Data entries
- Opening Delimiter -
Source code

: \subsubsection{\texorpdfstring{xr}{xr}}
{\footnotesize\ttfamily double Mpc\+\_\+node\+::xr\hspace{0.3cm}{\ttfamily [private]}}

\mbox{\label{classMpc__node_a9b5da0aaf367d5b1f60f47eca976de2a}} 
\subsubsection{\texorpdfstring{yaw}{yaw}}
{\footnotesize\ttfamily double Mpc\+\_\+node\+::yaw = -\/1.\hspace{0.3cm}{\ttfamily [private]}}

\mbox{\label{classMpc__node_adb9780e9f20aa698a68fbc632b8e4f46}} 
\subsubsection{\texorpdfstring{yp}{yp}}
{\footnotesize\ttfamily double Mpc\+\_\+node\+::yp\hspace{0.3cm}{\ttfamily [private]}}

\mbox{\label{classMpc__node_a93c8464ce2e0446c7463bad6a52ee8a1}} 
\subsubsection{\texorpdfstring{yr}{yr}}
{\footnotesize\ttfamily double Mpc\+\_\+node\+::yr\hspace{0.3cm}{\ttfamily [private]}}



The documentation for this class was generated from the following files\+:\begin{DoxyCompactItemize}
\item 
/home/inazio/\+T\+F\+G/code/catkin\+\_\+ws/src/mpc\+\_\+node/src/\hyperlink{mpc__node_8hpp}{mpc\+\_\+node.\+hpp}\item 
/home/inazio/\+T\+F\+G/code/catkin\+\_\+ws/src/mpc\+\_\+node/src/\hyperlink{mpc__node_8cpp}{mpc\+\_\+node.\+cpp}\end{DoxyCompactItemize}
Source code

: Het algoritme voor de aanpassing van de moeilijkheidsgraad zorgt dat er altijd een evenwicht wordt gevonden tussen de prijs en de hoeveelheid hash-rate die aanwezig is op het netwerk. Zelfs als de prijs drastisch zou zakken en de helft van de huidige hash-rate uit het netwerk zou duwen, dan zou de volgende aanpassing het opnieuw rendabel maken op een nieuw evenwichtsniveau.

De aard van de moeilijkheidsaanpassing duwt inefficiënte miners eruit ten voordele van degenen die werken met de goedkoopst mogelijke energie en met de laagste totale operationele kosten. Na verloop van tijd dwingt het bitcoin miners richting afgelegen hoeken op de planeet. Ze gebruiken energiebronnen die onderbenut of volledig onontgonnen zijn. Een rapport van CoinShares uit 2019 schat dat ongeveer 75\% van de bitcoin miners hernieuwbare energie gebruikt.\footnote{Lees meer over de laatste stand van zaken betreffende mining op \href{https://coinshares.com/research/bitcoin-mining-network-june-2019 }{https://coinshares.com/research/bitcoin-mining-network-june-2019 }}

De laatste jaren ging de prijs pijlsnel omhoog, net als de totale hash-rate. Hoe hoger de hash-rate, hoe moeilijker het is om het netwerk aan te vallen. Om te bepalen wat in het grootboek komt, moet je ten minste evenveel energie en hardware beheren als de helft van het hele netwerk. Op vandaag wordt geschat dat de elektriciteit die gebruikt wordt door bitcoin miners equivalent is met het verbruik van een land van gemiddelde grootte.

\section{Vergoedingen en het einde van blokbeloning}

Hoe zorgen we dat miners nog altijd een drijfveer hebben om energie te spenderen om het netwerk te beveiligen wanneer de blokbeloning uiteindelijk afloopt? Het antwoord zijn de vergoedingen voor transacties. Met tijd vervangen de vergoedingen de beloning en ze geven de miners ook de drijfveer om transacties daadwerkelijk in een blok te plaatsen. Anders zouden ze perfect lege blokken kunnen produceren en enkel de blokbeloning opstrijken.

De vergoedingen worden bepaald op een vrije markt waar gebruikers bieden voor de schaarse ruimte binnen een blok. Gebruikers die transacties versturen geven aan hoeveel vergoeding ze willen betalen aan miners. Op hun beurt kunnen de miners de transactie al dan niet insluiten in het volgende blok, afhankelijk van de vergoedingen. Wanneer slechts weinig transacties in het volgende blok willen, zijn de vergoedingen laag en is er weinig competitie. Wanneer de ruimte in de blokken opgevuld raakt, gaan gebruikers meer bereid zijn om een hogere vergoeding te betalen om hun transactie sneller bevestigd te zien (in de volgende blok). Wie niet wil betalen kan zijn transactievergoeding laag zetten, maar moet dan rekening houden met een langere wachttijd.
- Closing Delimiter -
### What you are asked to do
The task calls for each record to be returned verbatim.

### Solution to this problem
Source code

: \subsubsection{\texorpdfstring{xr}{xr}}
{\footnotesize\ttfamily double Mpc\+\_\+node\+::xr\hspace{0.3cm}{\ttfamily [private]}}

\mbox{\label{classMpc__node_a9b5da0aaf367d5b1f60f47eca976de2a}} 
\subsubsection{\texorpdfstring{yaw}{yaw}}
{\footnotesize\ttfamily double Mpc\+\_\+node\+::yaw = -\/1.\hspace{0.3cm}{\ttfamily [private]}}

\mbox{\label{classMpc__node_adb9780e9f20aa698a68fbc632b8e4f46}} 
\subsubsection{\texorpdfstring{yp}{yp}}
{\footnotesize\ttfamily double Mpc\+\_\+node\+::yp\hspace{0.3cm}{\ttfamily [private]}}

\mbox{\label{classMpc__node_a93c8464ce2e0446c7463bad6a52ee8a1}} 
\subsubsection{\texorpdfstring{yr}{yr}}
{\footnotesize\ttfamily double Mpc\+\_\+node\+::yr\hspace{0.3cm}{\ttfamily [private]}}



The documentation for this class was generated from the following files\+:\begin{DoxyCompactItemize}
\item 
/home/inazio/\+T\+F\+G/code/catkin\+\_\+ws/src/mpc\+\_\+node/src/\hyperlink{mpc__node_8hpp}{mpc\+\_\+node.\+hpp}\item 
/home/inazio/\+T\+F\+G/code/catkin\+\_\+ws/src/mpc\+\_\+node/src/\hyperlink{mpc__node_8cpp}{mpc\+\_\+node.\+cpp}\end{DoxyCompactItemize}
Source code

: Het algoritme voor de aanpassing van de moeilijkheidsgraad zorgt dat er altijd een evenwicht wordt gevonden tussen de prijs en de hoeveelheid hash-rate die aanwezig is op het netwerk. Zelfs als de prijs drastisch zou zakken en de helft van de huidige hash-rate uit het netwerk zou duwen, dan zou de volgende aanpassing het opnieuw rendabel maken op een nieuw evenwichtsniveau.

De aard van de moeilijkheidsaanpassing duwt inefficiënte miners eruit ten voordele van degenen die werken met de goedkoopst mogelijke energie en met de laagste totale operationele kosten. Na verloop van tijd dwingt het bitcoin miners richting afgelegen hoeken op de planeet. Ze gebruiken energiebronnen die onderbenut of volledig onontgonnen zijn. Een rapport van CoinShares uit 2019 schat dat ongeveer 75\% van de bitcoin miners hernieuwbare energie gebruikt.\footnote{Lees meer over de laatste stand van zaken betreffende mining op \href{https://coinshares.com/research/bitcoin-mining-network-june-2019 }{https://coinshares.com/research/bitcoin-mining-network-june-2019 }}

De laatste jaren ging de prijs pijlsnel omhoog, net als de totale hash-rate. Hoe hoger de hash-rate, hoe moeilijker het is om het netwerk aan te vallen. Om te bepalen wat in het grootboek komt, moet je ten minste evenveel energie en hardware beheren als de helft van het hele netwerk. Op vandaag wordt geschat dat de elektriciteit die gebruikt wordt door bitcoin miners equivalent is met het verbruik van een land van gemiddelde grootte.

\section{Vergoedingen en het einde van blokbeloning}

Hoe zorgen we dat miners nog altijd een drijfveer hebben om energie te spenderen om het netwerk te beveiligen wanneer de blokbeloning uiteindelijk afloopt? Het antwoord zijn de vergoedingen voor transacties. Met tijd vervangen de vergoedingen de beloning en ze geven de miners ook de drijfveer om transacties daadwerkelijk in een blok te plaatsen. Anders zouden ze perfect lege blokken kunnen produceren en enkel de blokbeloning opstrijken.

De vergoedingen worden bepaald op een vrije markt waar gebruikers bieden voor de schaarse ruimte binnen een blok. Gebruikers die transacties versturen geven aan hoeveel vergoeding ze willen betalen aan miners. Op hun beurt kunnen de miners de transactie al dan niet insluiten in het volgende blok, afhankelijk van de vergoedingen. Wanneer slechts weinig transacties in het volgende blok willen, zijn de vergoedingen laag en is er weinig competitie. Wanneer de ruimte in de blokken opgevuld raakt, gaan gebruikers meer bereid zijn om een hogere vergoeding te betalen om hun transactie sneller bevestigd te zien (in de volgende blok). Wie niet wil betalen kan zijn transactievergoeding laag zetten, maar moet dan rekening houden met een langere wachttijd.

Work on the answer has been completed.